Rendered images with source text
■ ■ ■

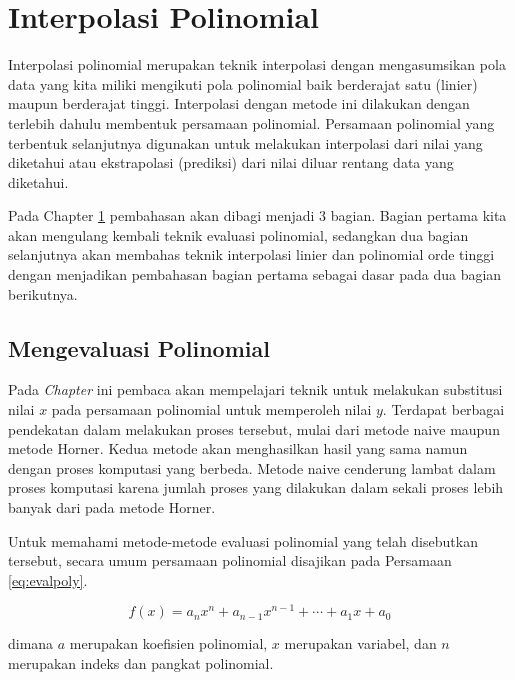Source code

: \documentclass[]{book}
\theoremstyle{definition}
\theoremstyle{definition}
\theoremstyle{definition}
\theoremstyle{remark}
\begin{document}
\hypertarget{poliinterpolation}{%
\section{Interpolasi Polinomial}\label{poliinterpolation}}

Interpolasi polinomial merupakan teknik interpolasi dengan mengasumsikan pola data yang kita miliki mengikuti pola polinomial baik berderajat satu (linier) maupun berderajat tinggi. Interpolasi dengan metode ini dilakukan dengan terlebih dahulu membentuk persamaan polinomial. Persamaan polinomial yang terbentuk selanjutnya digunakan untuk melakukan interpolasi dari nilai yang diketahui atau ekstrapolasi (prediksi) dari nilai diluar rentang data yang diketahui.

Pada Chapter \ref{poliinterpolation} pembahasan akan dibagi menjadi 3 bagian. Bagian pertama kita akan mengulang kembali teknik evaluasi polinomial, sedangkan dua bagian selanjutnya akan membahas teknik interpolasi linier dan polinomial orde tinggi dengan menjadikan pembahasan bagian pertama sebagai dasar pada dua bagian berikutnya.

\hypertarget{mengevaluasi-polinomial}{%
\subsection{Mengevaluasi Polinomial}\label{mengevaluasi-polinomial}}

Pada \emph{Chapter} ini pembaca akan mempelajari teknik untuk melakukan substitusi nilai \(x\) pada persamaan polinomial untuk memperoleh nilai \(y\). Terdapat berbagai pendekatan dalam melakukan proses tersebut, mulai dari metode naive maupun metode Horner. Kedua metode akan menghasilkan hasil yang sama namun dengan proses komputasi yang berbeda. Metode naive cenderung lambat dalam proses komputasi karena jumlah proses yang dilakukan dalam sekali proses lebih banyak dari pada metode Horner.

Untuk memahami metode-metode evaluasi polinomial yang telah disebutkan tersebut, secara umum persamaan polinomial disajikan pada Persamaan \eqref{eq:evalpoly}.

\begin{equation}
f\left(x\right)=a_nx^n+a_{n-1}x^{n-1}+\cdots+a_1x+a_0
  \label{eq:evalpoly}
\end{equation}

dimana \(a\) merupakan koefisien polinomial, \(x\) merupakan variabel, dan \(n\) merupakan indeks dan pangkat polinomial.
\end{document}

■ ■ ■

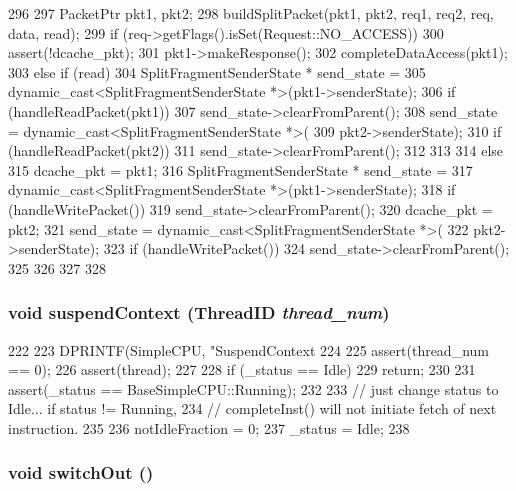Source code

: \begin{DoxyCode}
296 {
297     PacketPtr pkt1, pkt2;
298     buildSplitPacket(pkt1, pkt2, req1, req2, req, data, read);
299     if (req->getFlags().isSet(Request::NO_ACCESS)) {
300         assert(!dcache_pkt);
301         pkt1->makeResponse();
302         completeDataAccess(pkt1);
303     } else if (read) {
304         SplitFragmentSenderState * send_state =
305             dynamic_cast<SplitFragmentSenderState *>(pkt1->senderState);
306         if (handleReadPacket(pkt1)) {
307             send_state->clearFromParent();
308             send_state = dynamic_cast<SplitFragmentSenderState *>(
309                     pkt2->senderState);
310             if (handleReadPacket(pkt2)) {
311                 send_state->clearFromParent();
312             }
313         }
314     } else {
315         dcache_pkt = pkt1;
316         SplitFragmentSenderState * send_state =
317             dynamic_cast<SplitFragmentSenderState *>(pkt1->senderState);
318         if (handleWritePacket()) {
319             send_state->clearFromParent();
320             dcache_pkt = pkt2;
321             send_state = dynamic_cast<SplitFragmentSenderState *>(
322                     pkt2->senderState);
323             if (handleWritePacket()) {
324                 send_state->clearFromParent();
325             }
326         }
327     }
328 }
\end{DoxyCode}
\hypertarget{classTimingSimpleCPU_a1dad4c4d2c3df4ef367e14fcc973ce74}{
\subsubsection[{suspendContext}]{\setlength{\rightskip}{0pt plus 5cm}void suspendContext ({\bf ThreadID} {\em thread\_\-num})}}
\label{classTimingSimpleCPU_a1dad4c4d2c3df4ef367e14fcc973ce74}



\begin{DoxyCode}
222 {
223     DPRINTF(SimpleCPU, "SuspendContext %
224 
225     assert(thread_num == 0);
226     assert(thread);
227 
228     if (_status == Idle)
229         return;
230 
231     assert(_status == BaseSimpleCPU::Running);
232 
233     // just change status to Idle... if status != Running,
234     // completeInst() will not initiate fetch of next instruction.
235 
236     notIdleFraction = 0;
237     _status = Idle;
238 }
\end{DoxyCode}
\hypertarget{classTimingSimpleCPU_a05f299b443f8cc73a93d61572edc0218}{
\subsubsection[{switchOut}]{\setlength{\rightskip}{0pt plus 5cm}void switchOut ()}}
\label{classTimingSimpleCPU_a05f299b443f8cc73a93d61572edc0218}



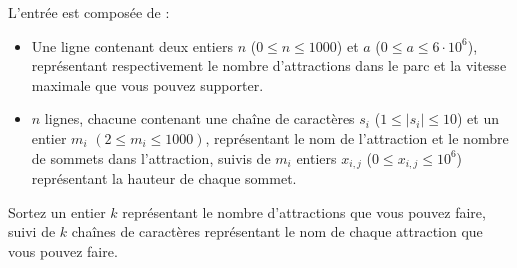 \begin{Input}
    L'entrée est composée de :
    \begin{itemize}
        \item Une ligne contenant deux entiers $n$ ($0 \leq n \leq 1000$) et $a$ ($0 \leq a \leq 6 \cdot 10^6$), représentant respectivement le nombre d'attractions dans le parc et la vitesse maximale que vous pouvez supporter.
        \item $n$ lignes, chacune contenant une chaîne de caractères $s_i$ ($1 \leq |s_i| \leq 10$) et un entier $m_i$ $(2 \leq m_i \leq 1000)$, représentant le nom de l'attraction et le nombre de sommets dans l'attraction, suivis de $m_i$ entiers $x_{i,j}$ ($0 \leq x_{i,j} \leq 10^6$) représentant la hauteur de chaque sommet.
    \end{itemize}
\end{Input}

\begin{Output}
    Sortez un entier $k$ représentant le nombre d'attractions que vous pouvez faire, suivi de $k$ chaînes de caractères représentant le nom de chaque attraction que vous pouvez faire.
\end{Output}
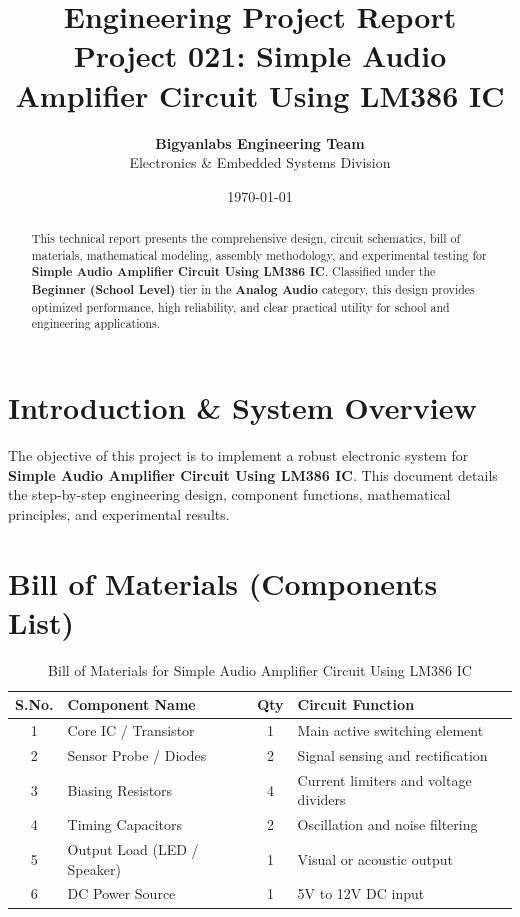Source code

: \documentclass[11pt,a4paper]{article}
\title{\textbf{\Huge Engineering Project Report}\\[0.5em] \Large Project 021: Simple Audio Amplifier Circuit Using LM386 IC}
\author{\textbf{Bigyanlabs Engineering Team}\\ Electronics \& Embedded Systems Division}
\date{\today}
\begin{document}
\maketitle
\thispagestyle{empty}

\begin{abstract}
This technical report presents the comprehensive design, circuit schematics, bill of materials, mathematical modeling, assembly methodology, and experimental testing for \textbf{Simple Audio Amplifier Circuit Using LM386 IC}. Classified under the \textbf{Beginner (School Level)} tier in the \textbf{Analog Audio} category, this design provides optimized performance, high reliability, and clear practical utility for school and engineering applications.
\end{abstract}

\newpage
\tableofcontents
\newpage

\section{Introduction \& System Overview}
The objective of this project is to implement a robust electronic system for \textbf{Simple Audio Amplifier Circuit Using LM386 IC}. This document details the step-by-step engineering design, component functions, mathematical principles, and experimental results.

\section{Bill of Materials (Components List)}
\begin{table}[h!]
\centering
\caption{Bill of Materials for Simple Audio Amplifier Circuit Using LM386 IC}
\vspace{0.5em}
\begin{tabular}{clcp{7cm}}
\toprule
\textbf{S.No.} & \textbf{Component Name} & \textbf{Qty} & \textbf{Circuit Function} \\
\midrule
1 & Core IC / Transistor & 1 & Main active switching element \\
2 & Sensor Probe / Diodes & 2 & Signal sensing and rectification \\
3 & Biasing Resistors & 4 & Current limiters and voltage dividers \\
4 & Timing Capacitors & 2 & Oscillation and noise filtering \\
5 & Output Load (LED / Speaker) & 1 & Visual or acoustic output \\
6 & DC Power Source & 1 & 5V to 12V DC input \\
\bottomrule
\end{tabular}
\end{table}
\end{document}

■ ■ ■

» **Work to be completed**: A single number is the whole answer here: the number of lines in the data that include "vous".

» **Solution to the exercise**: 2